Dit autrement, les 8 éléments présentés sont indispensables pour fournir un logiciel de qualité. Par contre, les éléments de droite n’ont de valeur que si ceux de gauche sont réussis.

Passons maintenant au second manifeste, qui est construit sous forme d’écho au premier :

As aspiring Software Craftsmen we are raising the bar of professional software development by practicing it and helping others learn the craft. Through this work we have come to value: Not only working software, but also well-crafted software. Not only responding to change, but also steadily adding value. Not only individuals and interactions, but also a community of professionals. Not only customer collaboration, but also productive partnerships. That is, in pursuit of the items on the left we have found the items on the right to be indispensable. - Manifesto for Software Craftsmanship

Le voici traduit par mes soins :

En tant qu’aspirants artisans du logiciel, nous montons la barre du professionnalisme dans le développement logiciel en le pratiquant et en aidant d’autres à apprendre cet artisanat.

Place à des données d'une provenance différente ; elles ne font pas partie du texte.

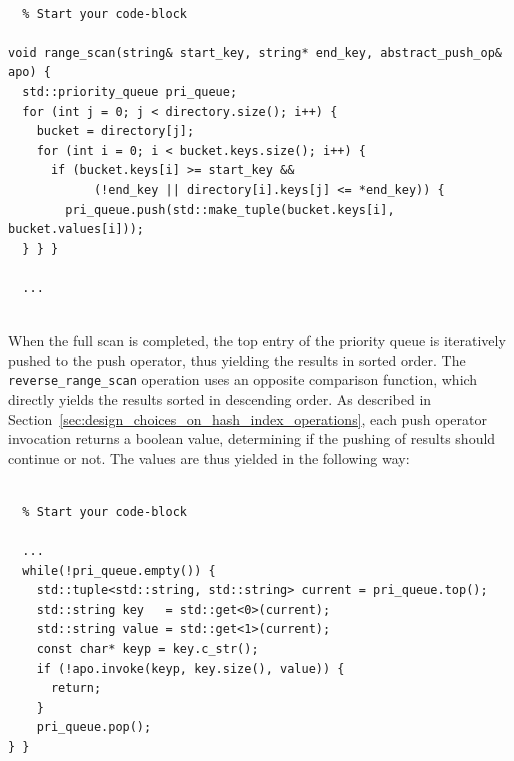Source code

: \documentclass[11pt]{report} %
\begin{document}
\\
\begin{fminipage}{\linewidth}
\begin{lstlisting}  % Start your code-block

void range_scan(string& start_key, string* end_key, abstract_push_op& apo) {
  std::priority_queue pri_queue;
  for (int j = 0; j < directory.size(); i++) {
    bucket = directory[j];
    for (int i = 0; i < bucket.keys.size(); i++) {
      if (bucket.keys[i] >= start_key && 
            (!end_key || directory[i].keys[j] <= *end_key)) {
        pri_queue.push(std::make_tuple(bucket.keys[i], bucket.values[i]));
  } } }

  ...
\end{lstlisting}
\end{fminipage}
\vphantom{fill}\\
When the full scan is completed, the top entry of the priority queue is iteratively pushed to the push operator, thus yielding the results in sorted order. The \verb|reverse_range_scan| operation uses an opposite comparison function, which directly yields the results sorted in descending order. As described in Section~\ref{sec:design_choices_on_hash_index_operations}, each push operator invocation returns a boolean value, determining if the pushing of results should continue or not. The values are thus yielded in the following way:\\
\\
\begin{fminipage}{\linewidth}
\begin{lstlisting}  % Start your code-block

  ...
  while(!pri_queue.empty()) {
    std::tuple<std::string, std::string> current = pri_queue.top();
    std::string key   = std::get<0>(current);
    std::string value = std::get<1>(current);
    const char* keyp = key.c_str();
    if (!apo.invoke(keyp, key.size(), value)) {
      return;
    }
    pri_queue.pop();
} }
\end{lstlisting}
\end{fminipage}
\end{document}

Au travers ce travail nous en sommes arrivé à valoriser: Pas seulement un logiciel fonctionnel, mais aussi un logiciel bien fabriqué. Pas seulement une réaction au changement, mais aussi l’ajout constant de valeur. Pas seulement les individus et leurs interactions, mais aussi une communauté de professionnels. Pas seulement la collaboration avec le client, mais aussi des partenariats productifs.

On a ici un chouette complément au manifeste agile, qui nous indique à quoi faire attention pour arriver à faire ce que le premier manifeste nous dit.

Je dois dire en passant, que j’aime beaucoup l’utilisation du terme d’artisanat. Ça rejoint assez bien l’illustration que j’ai utilisée plus haut au sujet des tutos qui nous apprennent à être dev en deux jours. Oui ok, on peut apprendre beaucoup de choses rapidement dans ce milieu, mais il n’en reste pas moins que faire un logiciel est un acte artisanal. Il faut beaucoup de pratique et d’expérience bien utilisée pour arriver à produire de vrais bons résultats dans notre domaine. Je trouve que l’aspect artisanal n’est pas assez mis en valeur dans notre métier, et c’est très probablement à cause de son aspect immatériel et impalpable.

Revenons sur le contenu de ce second manifeste. Les deux premiers éléments sont pour moi des indicateurs à mesurer lors du déroulement du développement d’un logiciel. Oui, parce que pour avoir un logiciel qui marche et qui continue de fonctionner avec le temps, ben il faut qu’il soit bien fait !

Présenté comme cela, c’est évident. Mais les équipes sont très (trop ?) souvent mises sous pression par leur environnement pour livrer vite. On veut en général arriver en premier, et on nous fait alors oublier la valeur des choses :

  • "On corrigera ça plus tard"
  • "C’est une feature cool, mais on n’a pas le temps de l'implémenter là là, parce qu’on est en retard sur [ un truc ]"
  • "C’est suffisant pour le moment"

Ces petites phrases indiquent souvent qu’on choisit la vitesse au lieu de la qualité, ou de la valeur apportée. Elles sont d'excellents indicateurs des moments charnières où l’on commence à mettre beaucoup d’énergie aux mauvais endroits.

Les deux autres points sont plus axés autour de l’humain créateur de valeur dans le projet. Certes, c’est bien si les membres de l’équipe interagissent, mais est-ce suffisant ? Je ne pense pas qu’il existe une seule équipe 100% compétente sur tous les aspects d’un projet. La collaboration avec l'extérieur n’est pas optionnelle dans ce métier. Il n’y a qu'à voir le succès des plateformes d’échange entre professionnels comme StackOverflow par exemple.

En bref

Je pense au final que la philosophie de l’agilité c’est de combiner et d’utiliser plusieurs qualités dans son équipe et personnellement.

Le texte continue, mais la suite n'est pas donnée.